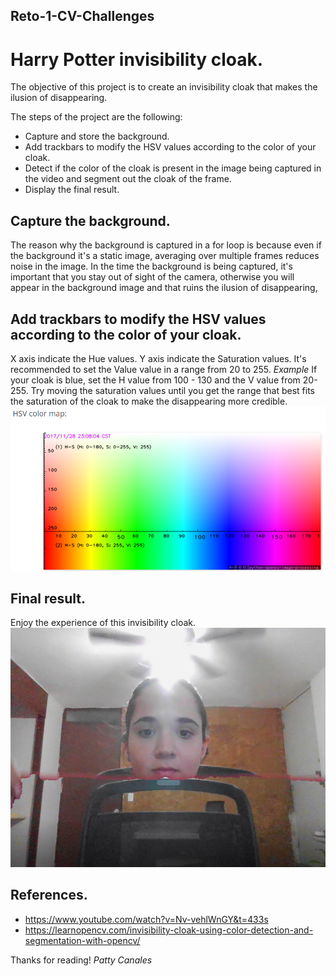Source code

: ## Reto-1-CV-Challenges

# Harry Potter invisibility cloak.
The objective of this project is to create an invisibility cloak that makes the ilusion of disappearing.

The steps of the project are the following:
  - Capture and store the background.
  - Add trackbars to modify the HSV values according to the color of your cloak.
  - Detect if the color of the cloak is present in the image being captured in the video and segment out the cloak of the frame.
  - Display the final result.
  
## Capture the background.
The reason why the background is captured in a for loop is because even if the background it's a static image, averaging over multiple frames reduces noise in the image.
In the time the background is being captured, it's important that you stay out of sight of the camera, otherwise you will appear in the background image and that ruins the ilusion of disappearing,

## Add trackbars to modify the HSV values according to the color of your cloak.
X axis indicate the Hue values.
Y axis indicate the Saturation values.
It's recommended to set the Value value in a range from 20 to 255.
*Example*
If your cloak is blue, set the H value from 100 - 130 and the V value from 20-255. Try moving the saturation values until you get the range that best fits the saturation of the cloak to make the disappearing more credible. 
![Reto-1-CV-Challenges](HSVColorMap.png)

## Final result.
Enjoy the experience of this invisibility cloak.
![Reto-1-CV-Challenges](finalresult1.png)

## References.
  - https://www.youtube.com/watch?v=Nv-vehlWnGY&t=433s
  - https://learnopencv.com/invisibility-cloak-using-color-detection-and-segmentation-with-opencv/

Thanks for reading!
_Patty Canales_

________________________________________

■ **Task objective**: Starting at the line that contains "It's recommended to", return every line through the last one above, exactly as written.

■ **Exercise output**:
It's recommended to set the Value value in a range from 20 to 255.
*Example*
If your cloak is blue, set the H value from 100 - 130 and the V value from 20-255. Try moving the saturation values until you get the range that best fits the saturation of the cloak to make the disappearing more credible. 
![Reto-1-CV-Challenges](HSVColorMap.png)

## Final result.
Enjoy the experience of this invisibility cloak.
![Reto-1-CV-Challenges](finalresult1.png)

## References.
  - https://www.youtube.com/watch?v=Nv-vehlWnGY&t=433s
  - https://learnopencv.com/invisibility-cloak-using-color-detection-and-segmentation-with-opencv/

Thanks for reading!
_Patty Canales_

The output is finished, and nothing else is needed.